Tom Lane wrote:

While investigating Satoshi Okada's bug report here


...

What I am thinking of doing to fix the problem is to introduce
a new LWLock that RecordTransactionCommit will take a shared lock on
before writing its WAL record, and not release until it has updated
pg_clog. Checkpoint start will acquire the lock exclusively just long
enough to do its step 1 (establish REDO point). This is slightly
annoying since it means one more high-traffic lock to grab during
commit, but I don't see any other good solution.



Please forgive me to give my potentially irrelevant comments.

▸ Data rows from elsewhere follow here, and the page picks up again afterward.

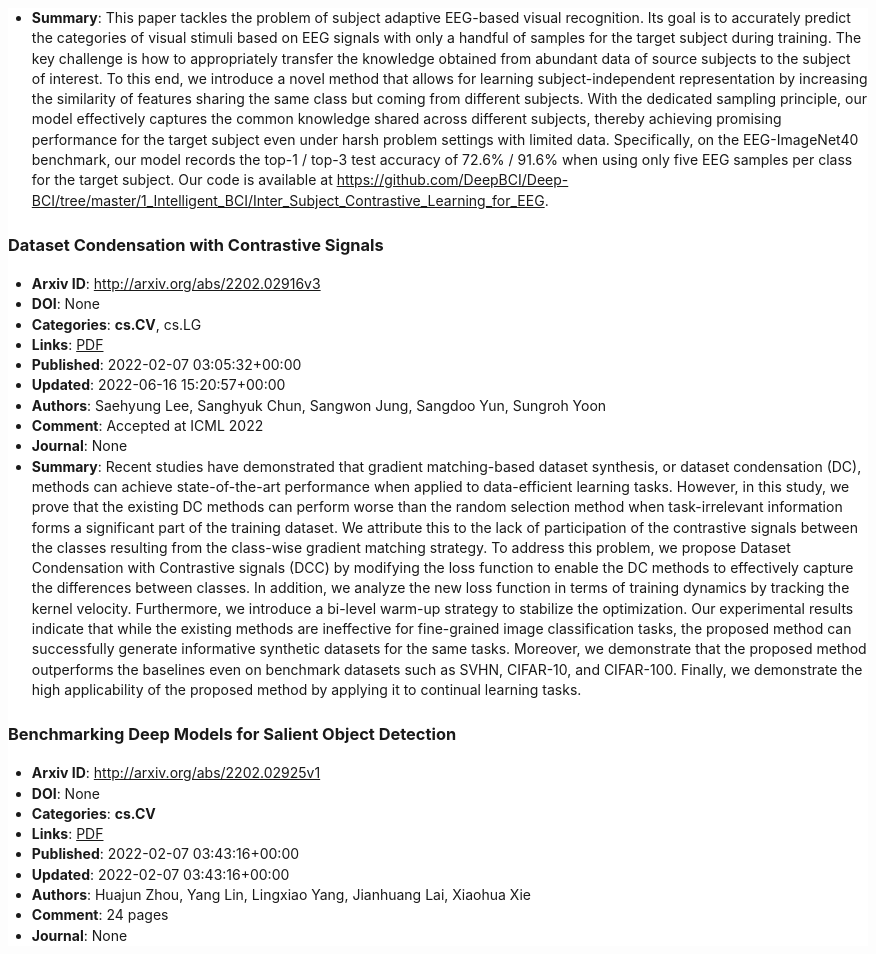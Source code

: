 - **Summary**: This paper tackles the problem of subject adaptive EEG-based visual recognition. Its goal is to accurately predict the categories of visual stimuli based on EEG signals with only a handful of samples for the target subject during training. The key challenge is how to appropriately transfer the knowledge obtained from abundant data of source subjects to the subject of interest. To this end, we introduce a novel method that allows for learning subject-independent representation by increasing the similarity of features sharing the same class but coming from different subjects. With the dedicated sampling principle, our model effectively captures the common knowledge shared across different subjects, thereby achieving promising performance for the target subject even under harsh problem settings with limited data. Specifically, on the EEG-ImageNet40 benchmark, our model records the top-1 / top-3 test accuracy of 72.6% / 91.6% when using only five EEG samples per class for the target subject. Our code is available at https://github.com/DeepBCI/Deep-BCI/tree/master/1_Intelligent_BCI/Inter_Subject_Contrastive_Learning_for_EEG.



### Dataset Condensation with Contrastive Signals
- **Arxiv ID**: http://arxiv.org/abs/2202.02916v3
- **DOI**: None
- **Categories**: **cs.CV**, cs.LG
- **Links**: [PDF](http://arxiv.org/pdf/2202.02916v3)
- **Published**: 2022-02-07 03:05:32+00:00
- **Updated**: 2022-06-16 15:20:57+00:00
- **Authors**: Saehyung Lee, Sanghyuk Chun, Sangwon Jung, Sangdoo Yun, Sungroh Yoon
- **Comment**: Accepted at ICML 2022
- **Journal**: None
- **Summary**: Recent studies have demonstrated that gradient matching-based dataset synthesis, or dataset condensation (DC), methods can achieve state-of-the-art performance when applied to data-efficient learning tasks. However, in this study, we prove that the existing DC methods can perform worse than the random selection method when task-irrelevant information forms a significant part of the training dataset. We attribute this to the lack of participation of the contrastive signals between the classes resulting from the class-wise gradient matching strategy. To address this problem, we propose Dataset Condensation with Contrastive signals (DCC) by modifying the loss function to enable the DC methods to effectively capture the differences between classes. In addition, we analyze the new loss function in terms of training dynamics by tracking the kernel velocity. Furthermore, we introduce a bi-level warm-up strategy to stabilize the optimization. Our experimental results indicate that while the existing methods are ineffective for fine-grained image classification tasks, the proposed method can successfully generate informative synthetic datasets for the same tasks. Moreover, we demonstrate that the proposed method outperforms the baselines even on benchmark datasets such as SVHN, CIFAR-10, and CIFAR-100. Finally, we demonstrate the high applicability of the proposed method by applying it to continual learning tasks.



### Benchmarking Deep Models for Salient Object Detection
- **Arxiv ID**: http://arxiv.org/abs/2202.02925v1
- **DOI**: None
- **Categories**: **cs.CV**
- **Links**: [PDF](http://arxiv.org/pdf/2202.02925v1)
- **Published**: 2022-02-07 03:43:16+00:00
- **Updated**: 2022-02-07 03:43:16+00:00
- **Authors**: Huajun Zhou, Yang Lin, Lingxiao Yang, Jianhuang Lai, Xiaohua Xie
- **Comment**: 24 pages
- **Journal**: None
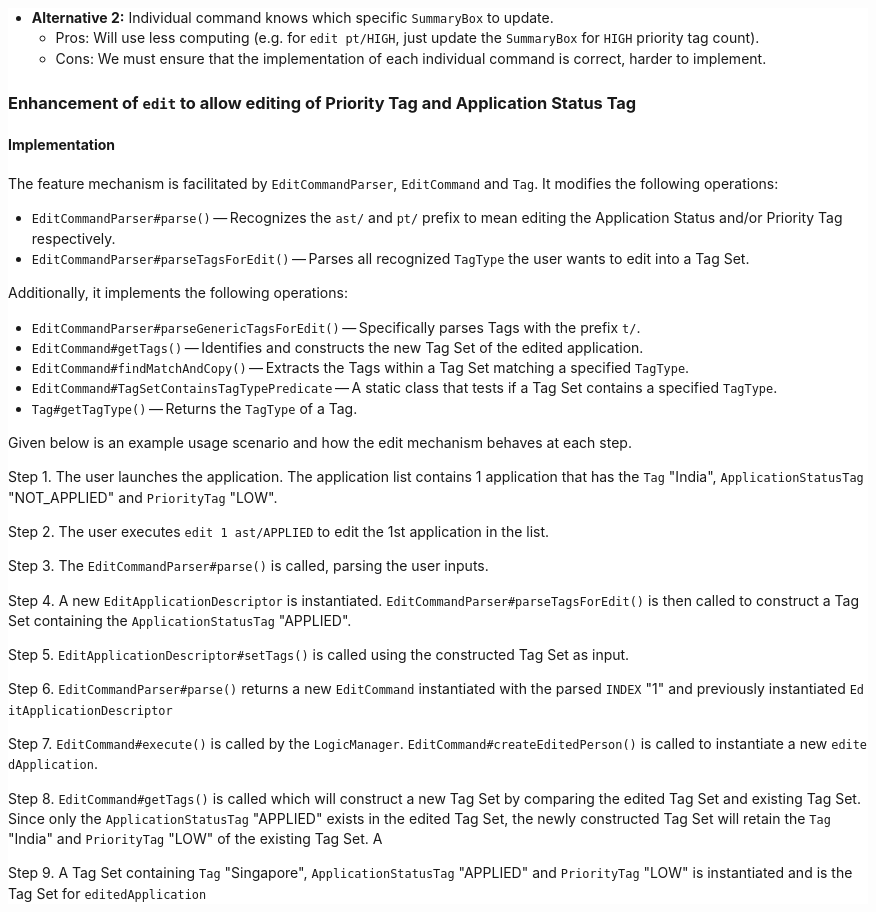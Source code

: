 * **Alternative 2:** Individual command knows which specific `SummaryBox` to update.
    * Pros: Will use less computing (e.g. for `edit pt/HIGH`, just update the `SummaryBox` for `HIGH` priority tag count).
    * Cons: We must ensure that the implementation of each individual command is correct, harder to implement.


###  Enhancement of `edit` to allow editing of Priority Tag and Application Status Tag

#### Implementation

The feature mechanism is facilitated by `EditCommandParser`, `EditCommand` and `Tag`. It modifies the following operations:

* `EditCommandParser#parse()` — Recognizes the `ast/` and `pt/` prefix to mean editing the Application Status and/or Priority Tag respectively.
* `EditCommandParser#parseTagsForEdit()` — Parses all recognized `TagType` the user wants to edit into a Tag Set.

Additionally, it implements the following operations:

* `EditCommandParser#parseGenericTagsForEdit()` — Specifically parses Tags with the prefix `t/`.
* `EditCommand#getTags()` — Identifies and constructs the new Tag Set of the edited application.
* `EditCommand#findMatchAndCopy()` — Extracts the Tags within a Tag Set matching a specified `TagType`.
* `EditCommand#TagSetContainsTagTypePredicate` — A static class that tests if a Tag Set contains a specified `TagType`.
* `Tag#getTagType()` — Returns the `TagType` of a Tag.

Given below is an example usage scenario and how the edit mechanism behaves at each step.

Step 1. The user launches the application. The application list contains 1 application that has the `Tag` "India", `ApplicationStatusTag` "NOT_APPLIED" and `PriorityTag` "LOW".

Step 2. The user executes `edit 1 ast/APPLIED` to edit the 1st application in the list. 

Step 3. The `EditCommandParser#parse()` is called, parsing the user inputs.

Step 4. A new `EditApplicationDescriptor` is instantiated. `EditCommandParser#parseTagsForEdit()` is then called to construct a Tag Set containing the `ApplicationStatusTag` "APPLIED".

Step 5. `EditApplicationDescriptor#setTags()` is called using the constructed Tag Set as input.

Step 6. `EditCommandParser#parse()` returns a new `EditCommand` instantiated with the parsed `INDEX` "1" and previously instantiated `EditApplicationDescriptor`

Step 7. `EditCommand#execute()` is called by the `LogicManager`. `EditCommand#createEditedPerson()` is called  to instantiate a new `editedApplication`. 

Step 8. `EditCommand#getTags()` is called which will construct a new Tag Set by comparing the edited Tag Set and existing Tag Set. Since only the `ApplicationStatusTag` "APPLIED" exists in the edited Tag Set, the newly constructed Tag Set will retain the `Tag` "India" and `PriorityTag` "LOW" of the existing Tag Set. A

Step 9. A Tag Set containing `Tag` "Singapore", `ApplicationStatusTag` "APPLIED" and `PriorityTag` "LOW" is instantiated and is the Tag Set for `editedApplication`
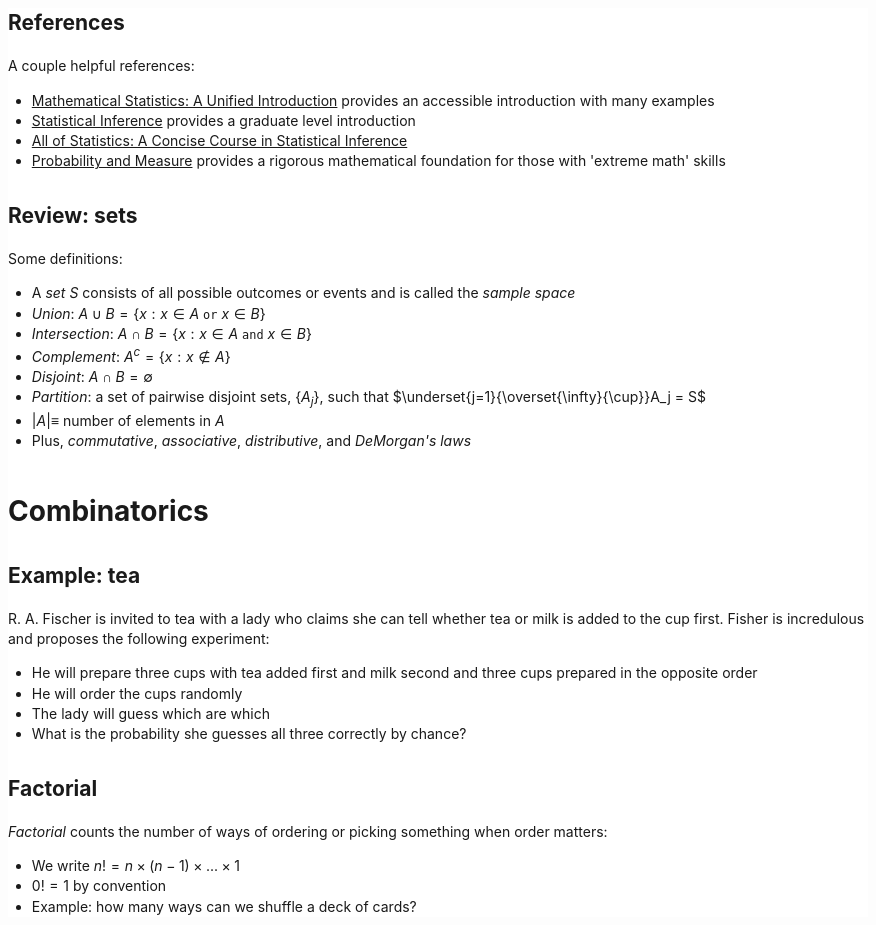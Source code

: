 
## References

A couple helpful references:

*   [Mathematical Statistics: A Unified Introduction](http://www.amazon.com/Mathematical-Statistics-Unified-Introduction-Springer/dp/0387986219/ref=mt_hardcover?_encoding=UTF8&me=) provides an accessible introduction with many examples
*   [Statistical Inference](http://www.amazon.com/Statistical-Inference-George-Casella/dp/0534243126) provides a graduate level introduction
*   [All of Statistics: A Concise Course in Statistical Inference](http://www.amazon.com/All-Statistics-Statistical-Inference-Springer/dp/0387402721/ref=sr_1_5?ie=UTF8&qid=1436910638&sr=8-5&keywords=mathematical+statistics+springer)
*   [Probability and Measure](http://www.amazon.com/Probability-Measure-Patrick-Billingsley/dp/0471007102/ref=pd_cp_14_1?ie=UTF8&refRID=1PZAT9PJM9H3W8BENTPK) provides a rigorous mathematical foundation for those with 'extreme math' skills


##  Review: sets

Some definitions:

*   A *set* $S$ consists of all possible outcomes or events and is called the *sample space*
*   *Union*:  $A \cup B = \{ x: x \in A ~\mathtt{ or} ~x \in B\}$
*   *Intersection*:   $A \cap B = \{x: x \in A ~\mathtt{and} ~x \in B\}$
*   *Complement*:   $A^c = \{ x: x \notin A \}$
*   *Disjoint*: $A \cap B = \emptyset$
*   *Partition*: a set of pairwise disjoint sets, $\{A_j\}$, such that $\underset{j=1}{\overset{\infty}{\cup}}A_j = S$
*   $\left|A \right| \equiv$ number of elements in $A$
*   Plus, *commutative*, *associative*, *distributive*, and *DeMorgan's laws*


#   Combinatorics


##  Example:    tea

R. A. Fischer is invited to tea with a lady who claims she can tell whether tea or milk is added to the cup first.  Fisher is incredulous and proposes the following experiment:

*   He will prepare three cups with tea added first and milk second and three cups prepared in the opposite order
*   He will order the cups randomly
*   The lady will guess which are which
*   What is the probability she guesses all three correctly by chance?


##  Factorial

*Factorial* counts the number of ways of ordering or picking something when order matters:

*   We write $n! = n \times (n-1) \times ... \times 1$
*   $0! = 1$ by convention
*   Example:    how many ways can we shuffle a deck of cards?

I am not too familiar with the internals of the postgresql.


It seems to me this is an interesting phenomena of interactions between frequent events of transaction commits and infrequent events of system checkpoints. A potential alternative solution to adding a new shared lock to the frequent commit operation is to let the infrequent checkpoint operation take more overhead. I suppose acquiring/releasing an extra lock for each commit would incur extra performance overhead, even when the lock is not contented. On the other hand, let the checkpoing operation acquire some existing locks (exclusively) to effectively disallowing committing transactions to interfere with the checkpoint process might be a better solution since it incur higher overhead only when necessary.

Of course, this after all might be "pre-mature" optimization. Just my $0.02.

Thanks,

-Min

--
Rong: Life is all about running after a busy agenda! How frustrating!
Min: That's right! You can either deal with things as quick as possible or to create 
less items on the agenda to begin with.